Dataset entries
+ + + +

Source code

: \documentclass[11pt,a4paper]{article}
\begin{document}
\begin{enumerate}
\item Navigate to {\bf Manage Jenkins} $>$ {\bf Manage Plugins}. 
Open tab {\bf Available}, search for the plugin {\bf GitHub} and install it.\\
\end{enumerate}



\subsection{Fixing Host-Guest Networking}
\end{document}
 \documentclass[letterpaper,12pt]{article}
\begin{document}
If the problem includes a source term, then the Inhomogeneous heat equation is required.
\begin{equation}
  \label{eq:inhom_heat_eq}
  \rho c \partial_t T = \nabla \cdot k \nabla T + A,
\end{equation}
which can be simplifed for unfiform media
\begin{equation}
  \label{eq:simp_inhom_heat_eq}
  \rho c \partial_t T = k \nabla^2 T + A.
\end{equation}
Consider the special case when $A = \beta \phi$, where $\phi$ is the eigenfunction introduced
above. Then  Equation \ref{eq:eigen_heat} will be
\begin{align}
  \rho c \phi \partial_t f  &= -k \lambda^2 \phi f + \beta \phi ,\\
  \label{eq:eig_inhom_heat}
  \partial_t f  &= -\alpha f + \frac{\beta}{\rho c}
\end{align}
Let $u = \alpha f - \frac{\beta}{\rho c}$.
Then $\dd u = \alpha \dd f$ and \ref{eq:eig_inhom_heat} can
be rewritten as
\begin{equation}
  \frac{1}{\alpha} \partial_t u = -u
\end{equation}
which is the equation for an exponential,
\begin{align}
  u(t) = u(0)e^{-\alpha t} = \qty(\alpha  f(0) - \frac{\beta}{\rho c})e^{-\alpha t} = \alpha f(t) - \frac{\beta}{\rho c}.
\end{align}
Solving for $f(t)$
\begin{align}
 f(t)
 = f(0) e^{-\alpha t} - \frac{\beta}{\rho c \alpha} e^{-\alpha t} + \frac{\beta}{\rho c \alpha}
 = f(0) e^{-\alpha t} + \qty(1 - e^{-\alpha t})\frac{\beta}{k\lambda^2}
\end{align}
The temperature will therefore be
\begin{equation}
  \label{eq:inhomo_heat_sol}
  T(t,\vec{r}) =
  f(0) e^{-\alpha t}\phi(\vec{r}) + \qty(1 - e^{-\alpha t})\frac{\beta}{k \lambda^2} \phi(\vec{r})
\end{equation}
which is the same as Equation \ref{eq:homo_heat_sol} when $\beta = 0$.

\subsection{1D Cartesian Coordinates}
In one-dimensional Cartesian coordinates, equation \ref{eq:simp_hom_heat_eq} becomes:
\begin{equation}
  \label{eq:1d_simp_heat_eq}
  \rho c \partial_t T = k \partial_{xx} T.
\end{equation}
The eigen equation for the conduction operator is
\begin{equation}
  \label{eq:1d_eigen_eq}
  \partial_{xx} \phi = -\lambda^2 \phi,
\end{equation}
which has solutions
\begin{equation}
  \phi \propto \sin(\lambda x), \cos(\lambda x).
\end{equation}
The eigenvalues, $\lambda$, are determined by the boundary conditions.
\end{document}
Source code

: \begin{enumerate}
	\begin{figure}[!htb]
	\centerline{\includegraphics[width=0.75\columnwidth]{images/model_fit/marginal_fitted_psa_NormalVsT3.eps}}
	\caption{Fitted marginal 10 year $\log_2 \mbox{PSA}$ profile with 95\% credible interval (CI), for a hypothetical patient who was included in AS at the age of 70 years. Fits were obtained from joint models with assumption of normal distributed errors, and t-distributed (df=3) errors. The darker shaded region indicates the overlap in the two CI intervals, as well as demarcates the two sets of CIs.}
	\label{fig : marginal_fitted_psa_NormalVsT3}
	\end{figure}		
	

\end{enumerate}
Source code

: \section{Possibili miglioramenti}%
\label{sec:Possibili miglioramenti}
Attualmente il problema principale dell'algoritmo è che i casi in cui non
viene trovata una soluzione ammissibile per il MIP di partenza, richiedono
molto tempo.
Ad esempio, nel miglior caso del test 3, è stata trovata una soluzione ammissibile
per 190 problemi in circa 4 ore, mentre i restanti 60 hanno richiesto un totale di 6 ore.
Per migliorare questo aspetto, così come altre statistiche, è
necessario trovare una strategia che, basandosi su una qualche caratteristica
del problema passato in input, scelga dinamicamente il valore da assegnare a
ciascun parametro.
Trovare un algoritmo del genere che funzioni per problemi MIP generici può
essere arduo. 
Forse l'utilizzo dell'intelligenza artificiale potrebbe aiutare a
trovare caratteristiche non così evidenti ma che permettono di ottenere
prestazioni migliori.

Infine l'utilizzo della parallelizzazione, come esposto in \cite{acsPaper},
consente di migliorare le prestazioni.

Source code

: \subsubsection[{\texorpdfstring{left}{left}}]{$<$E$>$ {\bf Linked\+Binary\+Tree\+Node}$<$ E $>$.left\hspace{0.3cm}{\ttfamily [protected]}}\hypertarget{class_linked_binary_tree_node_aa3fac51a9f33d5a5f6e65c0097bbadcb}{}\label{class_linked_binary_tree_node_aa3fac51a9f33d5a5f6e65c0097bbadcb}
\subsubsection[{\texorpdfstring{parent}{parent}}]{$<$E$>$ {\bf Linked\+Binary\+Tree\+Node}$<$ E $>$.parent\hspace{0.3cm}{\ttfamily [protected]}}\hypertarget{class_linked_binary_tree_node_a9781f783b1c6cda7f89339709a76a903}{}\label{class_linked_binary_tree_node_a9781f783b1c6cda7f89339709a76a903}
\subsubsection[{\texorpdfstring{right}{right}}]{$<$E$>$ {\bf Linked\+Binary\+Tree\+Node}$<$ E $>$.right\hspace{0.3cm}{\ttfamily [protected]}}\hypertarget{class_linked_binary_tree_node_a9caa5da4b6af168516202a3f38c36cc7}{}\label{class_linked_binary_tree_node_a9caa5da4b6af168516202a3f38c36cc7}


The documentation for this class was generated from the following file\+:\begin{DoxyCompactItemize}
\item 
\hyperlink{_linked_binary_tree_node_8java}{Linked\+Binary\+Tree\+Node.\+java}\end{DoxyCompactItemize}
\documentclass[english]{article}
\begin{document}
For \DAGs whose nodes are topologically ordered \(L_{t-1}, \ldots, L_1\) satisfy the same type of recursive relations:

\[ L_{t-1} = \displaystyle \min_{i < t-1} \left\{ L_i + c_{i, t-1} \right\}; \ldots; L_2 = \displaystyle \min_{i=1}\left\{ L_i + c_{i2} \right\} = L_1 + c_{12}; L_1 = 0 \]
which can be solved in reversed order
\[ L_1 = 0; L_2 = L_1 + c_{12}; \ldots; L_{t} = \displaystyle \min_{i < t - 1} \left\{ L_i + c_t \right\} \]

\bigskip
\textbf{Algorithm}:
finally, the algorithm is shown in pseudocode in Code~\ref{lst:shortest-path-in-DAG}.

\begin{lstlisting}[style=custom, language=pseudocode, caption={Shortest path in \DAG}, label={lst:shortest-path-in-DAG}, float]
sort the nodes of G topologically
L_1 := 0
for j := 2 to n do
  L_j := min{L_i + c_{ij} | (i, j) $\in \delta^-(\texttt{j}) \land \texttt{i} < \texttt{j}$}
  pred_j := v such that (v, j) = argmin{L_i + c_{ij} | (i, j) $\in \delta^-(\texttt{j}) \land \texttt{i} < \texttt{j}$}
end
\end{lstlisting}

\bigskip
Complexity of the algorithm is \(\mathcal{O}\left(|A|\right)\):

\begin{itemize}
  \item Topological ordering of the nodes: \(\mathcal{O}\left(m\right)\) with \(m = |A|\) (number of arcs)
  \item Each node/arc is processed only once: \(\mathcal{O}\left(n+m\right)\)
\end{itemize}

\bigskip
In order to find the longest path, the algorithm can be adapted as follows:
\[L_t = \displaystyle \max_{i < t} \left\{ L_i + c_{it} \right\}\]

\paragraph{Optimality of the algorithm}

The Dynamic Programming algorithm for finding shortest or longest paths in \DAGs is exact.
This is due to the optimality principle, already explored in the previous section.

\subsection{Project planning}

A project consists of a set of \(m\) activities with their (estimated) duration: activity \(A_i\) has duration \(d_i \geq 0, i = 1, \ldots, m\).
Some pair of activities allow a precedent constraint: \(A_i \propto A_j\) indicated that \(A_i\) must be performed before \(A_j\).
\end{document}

+ + + +

◆ **What you are asked to do**
Gather up every line in the data above that contains the word "same", copying each one.

◆ **Your solution**
which is the same as Equation \ref{eq:homo_heat_sol} when $\beta = 0$.
For \DAGs whose nodes are topologically ordered \(L_{t-1}, \ldots, L_1\) satisfy the same type of recursive relations:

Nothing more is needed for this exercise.